PROMPT: Keep only the lines from the top of the listing through the one with "#### Escape sequences", and reproduce them unaltered.

SUPPLIED DATA:

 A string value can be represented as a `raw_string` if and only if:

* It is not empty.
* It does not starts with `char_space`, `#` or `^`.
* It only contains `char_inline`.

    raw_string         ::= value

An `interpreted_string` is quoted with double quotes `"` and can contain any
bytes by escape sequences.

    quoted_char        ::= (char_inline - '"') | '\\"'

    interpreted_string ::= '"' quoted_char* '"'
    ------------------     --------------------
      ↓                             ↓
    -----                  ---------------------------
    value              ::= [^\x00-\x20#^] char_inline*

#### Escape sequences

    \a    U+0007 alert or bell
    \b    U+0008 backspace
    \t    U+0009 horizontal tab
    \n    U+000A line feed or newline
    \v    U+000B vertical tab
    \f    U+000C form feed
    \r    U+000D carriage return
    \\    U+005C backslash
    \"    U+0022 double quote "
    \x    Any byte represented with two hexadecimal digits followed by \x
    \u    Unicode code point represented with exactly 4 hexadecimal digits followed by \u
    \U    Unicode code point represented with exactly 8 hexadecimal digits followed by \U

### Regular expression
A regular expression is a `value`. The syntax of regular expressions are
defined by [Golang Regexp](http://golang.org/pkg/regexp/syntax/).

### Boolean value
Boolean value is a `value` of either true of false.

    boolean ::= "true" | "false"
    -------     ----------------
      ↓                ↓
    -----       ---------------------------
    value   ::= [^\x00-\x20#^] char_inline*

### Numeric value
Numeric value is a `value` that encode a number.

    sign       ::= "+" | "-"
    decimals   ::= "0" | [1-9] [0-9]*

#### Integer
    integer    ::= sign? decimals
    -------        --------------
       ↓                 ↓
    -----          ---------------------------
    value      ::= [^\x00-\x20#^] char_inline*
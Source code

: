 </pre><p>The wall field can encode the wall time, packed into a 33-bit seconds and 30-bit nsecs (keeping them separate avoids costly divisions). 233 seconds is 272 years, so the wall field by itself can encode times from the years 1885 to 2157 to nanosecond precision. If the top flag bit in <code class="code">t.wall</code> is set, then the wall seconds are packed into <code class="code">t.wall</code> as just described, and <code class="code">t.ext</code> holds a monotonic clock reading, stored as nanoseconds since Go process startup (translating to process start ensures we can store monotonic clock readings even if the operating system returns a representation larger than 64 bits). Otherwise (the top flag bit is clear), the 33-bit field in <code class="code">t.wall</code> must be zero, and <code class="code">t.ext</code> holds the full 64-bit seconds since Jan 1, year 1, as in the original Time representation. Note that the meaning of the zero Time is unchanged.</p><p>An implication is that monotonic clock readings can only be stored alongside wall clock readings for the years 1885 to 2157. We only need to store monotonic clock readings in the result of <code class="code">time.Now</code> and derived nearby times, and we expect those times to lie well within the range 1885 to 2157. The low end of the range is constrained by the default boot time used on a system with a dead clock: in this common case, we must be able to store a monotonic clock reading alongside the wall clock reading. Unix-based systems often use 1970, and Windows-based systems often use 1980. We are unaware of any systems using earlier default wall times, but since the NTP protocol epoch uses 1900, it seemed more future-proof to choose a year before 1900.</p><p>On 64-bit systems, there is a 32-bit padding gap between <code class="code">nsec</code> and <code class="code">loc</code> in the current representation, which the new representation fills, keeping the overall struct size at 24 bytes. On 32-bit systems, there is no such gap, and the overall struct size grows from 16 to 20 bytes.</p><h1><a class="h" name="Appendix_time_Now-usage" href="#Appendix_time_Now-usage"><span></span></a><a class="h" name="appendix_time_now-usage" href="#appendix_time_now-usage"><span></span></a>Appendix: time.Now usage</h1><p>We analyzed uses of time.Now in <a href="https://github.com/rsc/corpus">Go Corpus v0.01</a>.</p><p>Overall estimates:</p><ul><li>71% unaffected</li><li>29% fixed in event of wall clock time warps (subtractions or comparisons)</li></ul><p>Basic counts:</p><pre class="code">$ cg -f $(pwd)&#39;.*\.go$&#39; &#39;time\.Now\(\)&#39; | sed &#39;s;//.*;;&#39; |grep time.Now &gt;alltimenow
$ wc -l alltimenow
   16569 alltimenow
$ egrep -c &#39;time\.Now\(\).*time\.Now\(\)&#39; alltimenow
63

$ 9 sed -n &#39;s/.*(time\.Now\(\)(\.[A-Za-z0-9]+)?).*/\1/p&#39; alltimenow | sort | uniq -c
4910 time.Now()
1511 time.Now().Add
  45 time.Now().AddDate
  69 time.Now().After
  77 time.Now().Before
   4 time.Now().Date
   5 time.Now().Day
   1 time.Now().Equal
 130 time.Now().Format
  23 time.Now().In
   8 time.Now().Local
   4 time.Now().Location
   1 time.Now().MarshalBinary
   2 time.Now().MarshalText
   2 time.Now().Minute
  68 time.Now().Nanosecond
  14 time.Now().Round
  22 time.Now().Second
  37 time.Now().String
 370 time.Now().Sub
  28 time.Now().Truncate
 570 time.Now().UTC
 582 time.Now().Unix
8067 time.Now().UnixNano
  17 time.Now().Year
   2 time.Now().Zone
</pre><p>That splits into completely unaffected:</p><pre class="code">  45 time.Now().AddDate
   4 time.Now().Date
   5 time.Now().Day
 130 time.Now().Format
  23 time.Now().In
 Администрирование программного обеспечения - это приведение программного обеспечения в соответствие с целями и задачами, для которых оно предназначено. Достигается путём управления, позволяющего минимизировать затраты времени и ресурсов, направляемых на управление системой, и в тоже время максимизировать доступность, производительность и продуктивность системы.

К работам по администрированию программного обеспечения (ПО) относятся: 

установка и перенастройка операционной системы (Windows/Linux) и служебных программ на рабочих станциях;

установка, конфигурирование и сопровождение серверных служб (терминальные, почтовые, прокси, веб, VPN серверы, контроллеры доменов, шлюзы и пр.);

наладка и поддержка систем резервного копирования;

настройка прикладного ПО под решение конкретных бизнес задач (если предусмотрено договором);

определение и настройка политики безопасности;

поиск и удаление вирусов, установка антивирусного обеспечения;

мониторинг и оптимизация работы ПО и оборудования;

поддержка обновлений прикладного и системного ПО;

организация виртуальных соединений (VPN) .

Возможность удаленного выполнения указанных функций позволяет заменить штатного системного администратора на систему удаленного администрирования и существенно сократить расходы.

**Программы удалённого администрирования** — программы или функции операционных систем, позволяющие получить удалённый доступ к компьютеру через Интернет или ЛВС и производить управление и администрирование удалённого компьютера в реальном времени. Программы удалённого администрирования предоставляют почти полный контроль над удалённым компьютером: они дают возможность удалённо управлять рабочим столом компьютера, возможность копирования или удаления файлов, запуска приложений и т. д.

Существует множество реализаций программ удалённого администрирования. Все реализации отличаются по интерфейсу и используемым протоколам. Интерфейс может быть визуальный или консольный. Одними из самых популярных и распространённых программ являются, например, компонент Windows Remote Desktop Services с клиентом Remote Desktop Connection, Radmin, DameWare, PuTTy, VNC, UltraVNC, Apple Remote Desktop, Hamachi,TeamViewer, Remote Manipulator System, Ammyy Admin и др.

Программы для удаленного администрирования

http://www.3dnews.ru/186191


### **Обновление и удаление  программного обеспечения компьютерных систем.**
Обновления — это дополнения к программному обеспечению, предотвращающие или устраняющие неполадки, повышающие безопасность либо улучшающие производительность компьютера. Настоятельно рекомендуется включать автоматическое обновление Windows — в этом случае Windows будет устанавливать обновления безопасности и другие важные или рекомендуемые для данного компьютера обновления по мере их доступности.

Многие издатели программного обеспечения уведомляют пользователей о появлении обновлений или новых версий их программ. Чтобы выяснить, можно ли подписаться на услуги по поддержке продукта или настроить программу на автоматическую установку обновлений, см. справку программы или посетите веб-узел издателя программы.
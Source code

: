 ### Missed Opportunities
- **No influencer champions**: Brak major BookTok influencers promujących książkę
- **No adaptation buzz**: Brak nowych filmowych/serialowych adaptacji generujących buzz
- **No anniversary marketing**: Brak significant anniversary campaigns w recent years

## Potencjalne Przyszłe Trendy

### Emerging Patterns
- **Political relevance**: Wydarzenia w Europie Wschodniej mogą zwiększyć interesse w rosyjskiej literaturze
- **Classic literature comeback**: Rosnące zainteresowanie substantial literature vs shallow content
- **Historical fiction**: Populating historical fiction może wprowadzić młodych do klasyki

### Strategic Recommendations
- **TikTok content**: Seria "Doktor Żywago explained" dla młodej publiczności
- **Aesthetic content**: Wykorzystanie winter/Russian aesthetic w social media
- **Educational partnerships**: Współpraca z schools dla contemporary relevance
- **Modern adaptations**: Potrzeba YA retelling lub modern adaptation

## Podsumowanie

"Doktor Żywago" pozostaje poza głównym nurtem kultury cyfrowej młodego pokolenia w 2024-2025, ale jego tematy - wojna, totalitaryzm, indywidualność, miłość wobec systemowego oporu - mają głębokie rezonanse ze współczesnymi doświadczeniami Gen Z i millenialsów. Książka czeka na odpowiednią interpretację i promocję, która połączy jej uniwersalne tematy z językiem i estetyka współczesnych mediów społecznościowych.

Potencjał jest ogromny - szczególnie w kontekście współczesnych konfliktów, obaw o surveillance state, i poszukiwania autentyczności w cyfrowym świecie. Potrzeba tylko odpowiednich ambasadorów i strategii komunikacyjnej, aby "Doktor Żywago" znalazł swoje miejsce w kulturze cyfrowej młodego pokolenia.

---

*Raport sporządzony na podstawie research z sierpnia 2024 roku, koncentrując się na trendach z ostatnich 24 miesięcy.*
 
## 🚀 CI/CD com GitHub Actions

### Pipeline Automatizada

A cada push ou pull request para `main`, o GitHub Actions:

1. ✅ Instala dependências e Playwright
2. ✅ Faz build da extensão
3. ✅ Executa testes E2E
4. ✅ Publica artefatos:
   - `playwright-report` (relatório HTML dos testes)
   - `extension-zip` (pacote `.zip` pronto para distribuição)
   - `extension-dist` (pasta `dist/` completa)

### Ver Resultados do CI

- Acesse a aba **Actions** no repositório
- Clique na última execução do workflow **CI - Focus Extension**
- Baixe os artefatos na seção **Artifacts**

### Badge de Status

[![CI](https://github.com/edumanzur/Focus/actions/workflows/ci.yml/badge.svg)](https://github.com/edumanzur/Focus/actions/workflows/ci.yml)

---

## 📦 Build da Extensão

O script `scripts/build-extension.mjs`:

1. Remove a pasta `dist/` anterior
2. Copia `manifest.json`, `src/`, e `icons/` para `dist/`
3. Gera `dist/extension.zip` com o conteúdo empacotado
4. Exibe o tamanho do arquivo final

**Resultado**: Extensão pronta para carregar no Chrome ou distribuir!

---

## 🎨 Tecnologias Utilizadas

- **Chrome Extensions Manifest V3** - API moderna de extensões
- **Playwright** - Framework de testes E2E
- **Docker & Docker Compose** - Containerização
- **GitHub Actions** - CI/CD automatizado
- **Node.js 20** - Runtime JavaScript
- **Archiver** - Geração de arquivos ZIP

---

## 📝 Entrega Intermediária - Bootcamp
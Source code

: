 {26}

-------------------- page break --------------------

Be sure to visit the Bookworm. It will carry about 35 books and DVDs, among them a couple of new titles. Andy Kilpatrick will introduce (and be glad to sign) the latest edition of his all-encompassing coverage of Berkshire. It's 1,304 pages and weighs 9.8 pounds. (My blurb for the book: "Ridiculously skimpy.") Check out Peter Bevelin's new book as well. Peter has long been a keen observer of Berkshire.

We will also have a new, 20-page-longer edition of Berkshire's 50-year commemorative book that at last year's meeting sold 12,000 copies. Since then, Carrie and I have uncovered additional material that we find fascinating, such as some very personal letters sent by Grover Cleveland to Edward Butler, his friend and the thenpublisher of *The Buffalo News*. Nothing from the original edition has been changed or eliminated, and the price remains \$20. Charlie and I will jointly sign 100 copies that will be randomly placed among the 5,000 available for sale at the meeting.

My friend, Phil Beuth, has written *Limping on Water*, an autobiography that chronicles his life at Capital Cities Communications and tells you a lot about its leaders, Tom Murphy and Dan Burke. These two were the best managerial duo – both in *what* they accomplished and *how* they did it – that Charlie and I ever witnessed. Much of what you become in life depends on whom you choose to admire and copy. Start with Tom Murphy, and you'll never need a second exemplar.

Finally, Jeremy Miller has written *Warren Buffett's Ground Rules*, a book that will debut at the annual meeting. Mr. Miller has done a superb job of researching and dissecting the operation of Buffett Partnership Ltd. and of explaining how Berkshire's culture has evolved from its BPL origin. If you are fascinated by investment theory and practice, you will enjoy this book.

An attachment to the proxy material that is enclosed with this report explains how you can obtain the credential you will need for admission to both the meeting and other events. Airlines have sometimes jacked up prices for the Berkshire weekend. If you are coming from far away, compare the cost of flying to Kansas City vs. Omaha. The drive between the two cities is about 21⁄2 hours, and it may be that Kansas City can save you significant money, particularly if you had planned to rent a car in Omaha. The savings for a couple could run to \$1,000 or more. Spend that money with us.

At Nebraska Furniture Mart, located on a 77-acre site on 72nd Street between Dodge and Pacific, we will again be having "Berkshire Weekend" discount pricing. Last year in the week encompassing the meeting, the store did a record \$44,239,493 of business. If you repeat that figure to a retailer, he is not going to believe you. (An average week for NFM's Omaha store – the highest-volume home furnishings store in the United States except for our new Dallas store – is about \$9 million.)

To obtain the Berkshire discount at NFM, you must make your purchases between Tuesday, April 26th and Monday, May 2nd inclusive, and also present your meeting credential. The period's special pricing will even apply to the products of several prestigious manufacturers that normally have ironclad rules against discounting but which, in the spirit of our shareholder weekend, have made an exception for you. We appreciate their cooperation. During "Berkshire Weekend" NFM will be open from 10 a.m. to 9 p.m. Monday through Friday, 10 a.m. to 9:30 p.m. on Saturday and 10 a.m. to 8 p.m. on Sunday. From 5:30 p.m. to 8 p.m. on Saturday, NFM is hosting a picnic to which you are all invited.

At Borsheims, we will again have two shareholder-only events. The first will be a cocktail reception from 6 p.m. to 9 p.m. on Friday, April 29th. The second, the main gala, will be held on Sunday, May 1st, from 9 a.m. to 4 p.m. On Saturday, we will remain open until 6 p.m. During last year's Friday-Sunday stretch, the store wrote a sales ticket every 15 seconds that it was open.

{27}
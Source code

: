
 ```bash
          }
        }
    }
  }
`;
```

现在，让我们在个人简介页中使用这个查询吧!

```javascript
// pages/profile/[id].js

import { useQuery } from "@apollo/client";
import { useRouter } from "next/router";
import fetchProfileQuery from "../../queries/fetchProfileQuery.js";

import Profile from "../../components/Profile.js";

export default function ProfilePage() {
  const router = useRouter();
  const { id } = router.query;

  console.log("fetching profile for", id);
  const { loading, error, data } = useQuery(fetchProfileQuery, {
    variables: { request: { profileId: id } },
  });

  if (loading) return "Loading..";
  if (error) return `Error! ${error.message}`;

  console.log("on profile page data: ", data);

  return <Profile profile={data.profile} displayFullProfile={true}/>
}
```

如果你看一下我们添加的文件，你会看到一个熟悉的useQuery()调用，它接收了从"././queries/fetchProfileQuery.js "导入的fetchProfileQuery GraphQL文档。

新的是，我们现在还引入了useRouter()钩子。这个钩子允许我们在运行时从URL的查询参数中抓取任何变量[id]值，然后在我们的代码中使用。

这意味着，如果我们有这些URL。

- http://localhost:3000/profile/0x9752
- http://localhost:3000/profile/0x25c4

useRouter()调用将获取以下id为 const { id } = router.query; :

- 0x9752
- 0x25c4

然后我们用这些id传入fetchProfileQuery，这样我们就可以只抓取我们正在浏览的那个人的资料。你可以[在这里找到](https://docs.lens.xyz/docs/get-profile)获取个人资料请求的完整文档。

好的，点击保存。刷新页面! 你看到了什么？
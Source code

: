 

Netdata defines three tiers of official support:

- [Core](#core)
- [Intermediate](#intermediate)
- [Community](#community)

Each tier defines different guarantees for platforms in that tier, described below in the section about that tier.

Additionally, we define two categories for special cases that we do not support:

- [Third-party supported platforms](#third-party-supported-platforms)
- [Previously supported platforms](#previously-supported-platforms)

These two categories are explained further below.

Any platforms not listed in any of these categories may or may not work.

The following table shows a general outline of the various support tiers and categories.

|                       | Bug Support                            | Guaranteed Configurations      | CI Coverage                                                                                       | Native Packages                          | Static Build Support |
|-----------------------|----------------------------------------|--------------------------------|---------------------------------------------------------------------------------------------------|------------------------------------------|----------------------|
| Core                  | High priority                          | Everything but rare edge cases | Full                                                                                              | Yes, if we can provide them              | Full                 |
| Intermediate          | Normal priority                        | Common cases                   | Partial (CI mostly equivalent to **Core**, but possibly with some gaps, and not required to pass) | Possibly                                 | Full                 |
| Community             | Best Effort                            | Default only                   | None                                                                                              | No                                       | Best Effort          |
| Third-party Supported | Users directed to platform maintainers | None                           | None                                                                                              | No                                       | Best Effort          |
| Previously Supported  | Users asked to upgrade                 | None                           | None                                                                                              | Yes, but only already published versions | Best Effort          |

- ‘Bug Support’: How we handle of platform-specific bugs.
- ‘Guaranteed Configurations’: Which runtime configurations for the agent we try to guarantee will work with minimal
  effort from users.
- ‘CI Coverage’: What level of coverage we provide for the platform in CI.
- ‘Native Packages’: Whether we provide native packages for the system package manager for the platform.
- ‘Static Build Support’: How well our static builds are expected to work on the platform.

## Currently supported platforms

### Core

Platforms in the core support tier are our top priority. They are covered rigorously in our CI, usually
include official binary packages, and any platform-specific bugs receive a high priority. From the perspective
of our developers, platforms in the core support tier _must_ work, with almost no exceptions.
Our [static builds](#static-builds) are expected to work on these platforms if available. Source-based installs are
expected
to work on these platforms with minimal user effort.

TASK OUTPUT:
 A string value can be represented as a `raw_string` if and only if:

* It is not empty.
* It does not starts with `char_space`, `#` or `^`.
* It only contains `char_inline`.

    raw_string         ::= value

An `interpreted_string` is quoted with double quotes `"` and can contain any
bytes by escape sequences.

    quoted_char        ::= (char_inline - '"') | '\\"'

    interpreted_string ::= '"' quoted_char* '"'
    ------------------     --------------------
      ↓                             ↓
    -----                  ---------------------------
    value              ::= [^\x00-\x20#^] char_inline*

#### Escape sequences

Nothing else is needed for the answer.